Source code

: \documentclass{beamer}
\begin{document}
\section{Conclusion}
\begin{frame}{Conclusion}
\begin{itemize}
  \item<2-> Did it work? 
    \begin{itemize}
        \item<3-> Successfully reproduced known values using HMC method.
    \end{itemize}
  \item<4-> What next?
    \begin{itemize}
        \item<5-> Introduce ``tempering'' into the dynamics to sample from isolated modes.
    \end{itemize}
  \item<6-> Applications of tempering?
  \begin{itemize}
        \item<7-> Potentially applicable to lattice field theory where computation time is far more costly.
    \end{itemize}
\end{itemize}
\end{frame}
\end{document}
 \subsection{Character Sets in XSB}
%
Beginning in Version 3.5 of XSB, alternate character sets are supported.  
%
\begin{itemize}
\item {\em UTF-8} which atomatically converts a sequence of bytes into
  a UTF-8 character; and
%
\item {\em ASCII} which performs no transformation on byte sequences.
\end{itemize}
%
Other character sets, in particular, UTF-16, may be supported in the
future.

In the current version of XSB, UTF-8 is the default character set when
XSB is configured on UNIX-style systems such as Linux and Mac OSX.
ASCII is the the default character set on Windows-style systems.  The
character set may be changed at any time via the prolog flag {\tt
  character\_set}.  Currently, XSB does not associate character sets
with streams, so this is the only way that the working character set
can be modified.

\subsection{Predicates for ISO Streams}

· · · · ·

## EXERCISE DESCRIPTION
Copy from the line with "Applications of tempering?" to the final line of the records, inclusive, and add nothing else.

## WRITTEN RESPONSE
  \item<6-> Applications of tempering?
  \begin{itemize}
        \item<7-> Potentially applicable to lattice field theory where computation time is far more costly.
    \end{itemize}
\end{itemize}
\end{frame}
\end{document}
 \subsection{Character Sets in XSB}
%
Beginning in Version 3.5 of XSB, alternate character sets are supported.  
%
\begin{itemize}
\item {\em UTF-8} which atomatically converts a sequence of bytes into
  a UTF-8 character; and
%
\item {\em ASCII} which performs no transformation on byte sequences.
\end{itemize}
%
Other character sets, in particular, UTF-16, may be supported in the
future.

In the current version of XSB, UTF-8 is the default character set when
XSB is configured on UNIX-style systems such as Linux and Mac OSX.
ASCII is the the default character set on Windows-style systems.  The
character set may be changed at any time via the prolog flag {\tt
  character\_set}.  Currently, XSB does not associate character sets
with streams, so this is the only way that the working character set
can be modified.

\subsection{Predicates for ISO Streams}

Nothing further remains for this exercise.